Treatment of ARVC in Patients Who Survived a Cardiac Arrest or Recovered from a Haemodynamically Unstable Ventricular Arrhythmia
Clinical Scenario
This protocol covers arrhythmogenic right ventricular cardiomyopathy (ARVC) in patients who have survived a cardiac arrest, recovered from a ventricular arrhythmia causing haemodynamic instability, or experienced haemodynamically tolerated ventricular tachycardia.
These presentations represent the highest-risk end of the ARVC clinical spectrum and require structured, evidence-guided management.

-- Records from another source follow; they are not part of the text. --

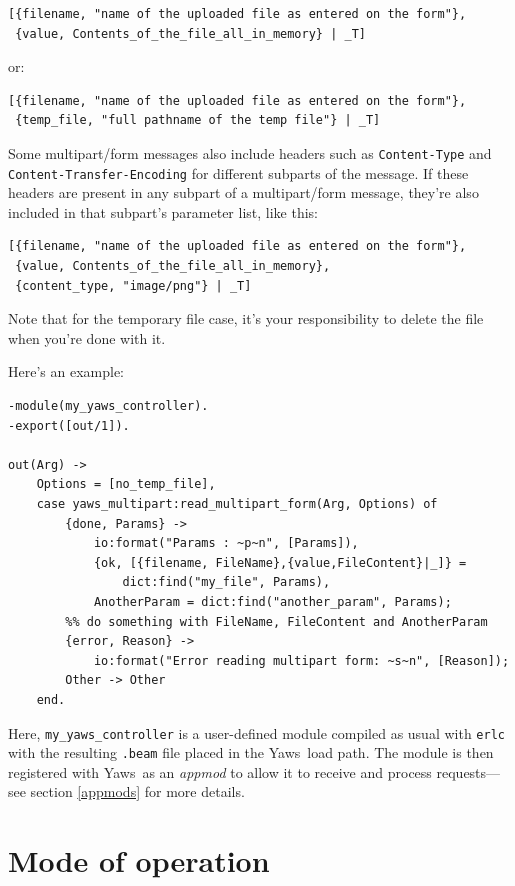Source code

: \documentclass[11pt,oneside,english]{book}
\newcommand{\Yaws}            %
        {{\sc Yaws}}
\begin{document}
\begin{verbatim}
[{filename, "name of the uploaded file as entered on the form"},
 {value, Contents_of_the_file_all_in_memory} | _T]
\end{verbatim}

or:

\begin{verbatim}
[{filename, "name of the uploaded file as entered on the form"},
 {temp_file, "full pathname of the temp file"} | _T]
\end{verbatim}

Some multipart/form messages also include headers such as
\verb+Content-Type+ and \verb+Content-Transfer-Encoding+ for different
subparts of the message. If these headers are present in any subpart
of a multipart/form message, they're also included in that subpart's
parameter list, like this:

\begin{verbatim}
[{filename, "name of the uploaded file as entered on the form"},
 {value, Contents_of_the_file_all_in_memory},
 {content_type, "image/png"} | _T]
\end{verbatim}

Note that for the temporary file case, it's your responsibility to
delete the file when you're done with it.

Here's an example:

\begin{verbatim}
-module(my_yaws_controller).
-export([out/1]).

out(Arg) ->
    Options = [no_temp_file],
    case yaws_multipart:read_multipart_form(Arg, Options) of
        {done, Params} ->
            io:format("Params : ~p~n", [Params]),
            {ok, [{filename, FileName},{value,FileContent}|_]} =
                dict:find("my_file", Params),
            AnotherParam = dict:find("another_param", Params);
        %% do something with FileName, FileContent and AnotherParam
        {error, Reason} ->
            io:format("Error reading multipart form: ~s~n", [Reason]);
        Other -> Other
    end.
\end{verbatim}

Here, \verb+my_yaws_controller+ is a user-defined module compiled as
usual with \verb+erlc+ with the resulting \verb+.beam+ file placed in
the \Yaws\ load path. The module is then registered with \Yaws\ as an
\emph{appmod} to allow it to receive and process requests---see
section \ref{appmods} for more details.

\chapter{Mode of operation}
\end{document}
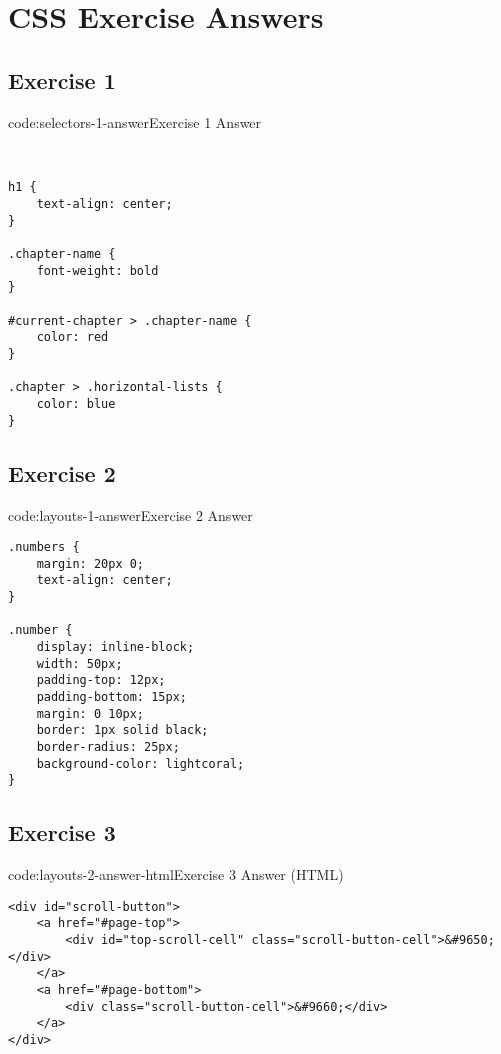 \section{CSS Exercise Answers}\label{sect:css-exercise-answers}

\subsection*{Exercise 1}

\begin{codeenv}{code:selectors-1-answer}{Exercise 1 Answer}\begin{verbatim}
    

h1 {
    text-align: center;
}

.chapter-name {
    font-weight: bold
}

#current-chapter > .chapter-name {
    color: red
}

.chapter > .horizontal-lists {
    color: blue
}
\end{verbatim}
\end{codeenv}

\subsection*{Exercise 2}

\begin{codeenv}{code:layouts-1-answer}{Exercise 2 Answer}\begin{verbatim}
.numbers {
    margin: 20px 0;
    text-align: center;
}

.number {
    display: inline-block;
    width: 50px;
    padding-top: 12px;
    padding-bottom: 15px;
    margin: 0 10px;
    border: 1px solid black;
    border-radius: 25px;
    background-color: lightcoral;
}
\end{verbatim}
\end{codeenv}

\subsection*{Exercise 3}

\begin{codeenv}{code:layouts-2-answer-html}{Exercise 3 Answer (HTML)}\begin{verbatim}
<div id="scroll-button">
    <a href="#page-top">
        <div id="top-scroll-cell" class="scroll-button-cell">&#9650;</div>
    </a>
    <a href="#page-bottom">
        <div class="scroll-button-cell">&#9660;</div>
    </a>
</div>
\end{verbatim}
\end{codeenv}


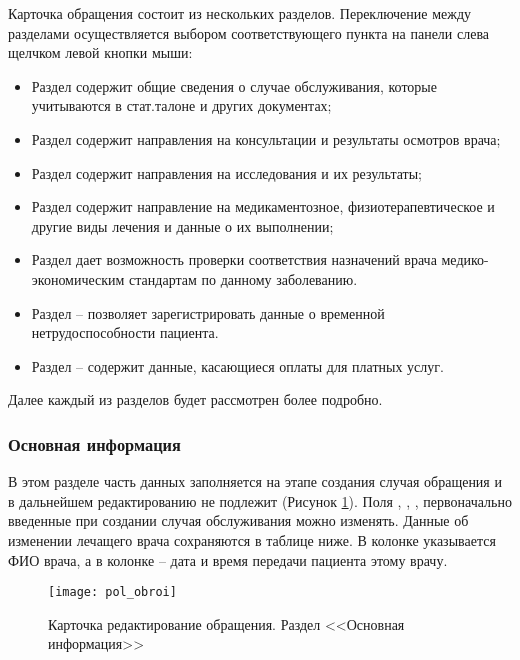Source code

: Карточка обращения состоит из нескольких разделов. Переключение между разделами осуществляется выбором соответствующего пункта на панели слева щелчком левой кнопки мыши:
\begin{itemize}
 \item Раздел  содержит общие сведения о случае обслуживания, которые учитываются в стат.талоне и других документах;
 \item Раздел  содержит направления на консультации и результаты осмотров врача;
 \item Раздел  содержит направления на исследования и их результаты;
 \item Раздел  содержит направление на медикаментозное, физиотерапевтическое и другие виды лечения и данные о их выполнении;
 \item Раздел  дает возможность проверки соответствия назначений врача медико-экономическим стандартам по данному заболеванию.
 \item Раздел  – позволяет зарегистрировать данные о временной нетрудоспособности пациента. 
 \item Раздел  – содержит данные, касающиеся оплаты для платных услуг.
\end{itemize}
 
Далее каждый из разделов будет рассмотрен более подробно.

\subsubsection{Основная информация}

В этом разделе часть данных заполняется на этапе создания случая обращения и в дальнейшем редактированию не подлежит (Рисунок \ref{img_pol_obroi}). Поля , , , первоначально введенные при создании случая обслуживания можно изменять. Данные об изменении лечащего врача сохраняются в таблице ниже. В колонке  указывается ФИО врача, а в колонке  – дата и время передачи пациента этому врачу.

\begin{figure}[ht]\centering
 \texttt{[image: pol\_obroi]}
 \caption{Карточка редактирование обращения. Раздел <<Основная информация>>}
 \label{img_pol_obroi}
\end{figure}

High-Risk Features Used in Decision-Making
The following features are recognised as high-risk and inform individualised management decisions in patients with ARVC:
Arrhythmic syncope
NSVT
RVEF <40%
LVEF <45%
SMVT at PES
Management Approach
The structured regimen for this population includes an implantable device intervention targeting sudden death prevention. The full protocol — with specific indications, risk-tier criteria, and the complete clinical pathway — is available via the link below.
References
DOI: 10.1093/eurheartj/ehad194
- An ICD is recommended to reduce the risk of sudden death and all-cause mortality in patients with ARVC who have survived a cardiac arrest or have recovered from a ventricular arrhythmia causing haemodynamic instability.
- An ICD should be considered in ARVC patients who have suffered a haemodynamically tolerated VT.
- High-risk features should be considered to aid individualized decision-making for ICD implantation in patients with ARVC.
- High-risk features: arrhythmic syncope, NSVT, RVEF <40%, LVEF <45%, SMVT at PES.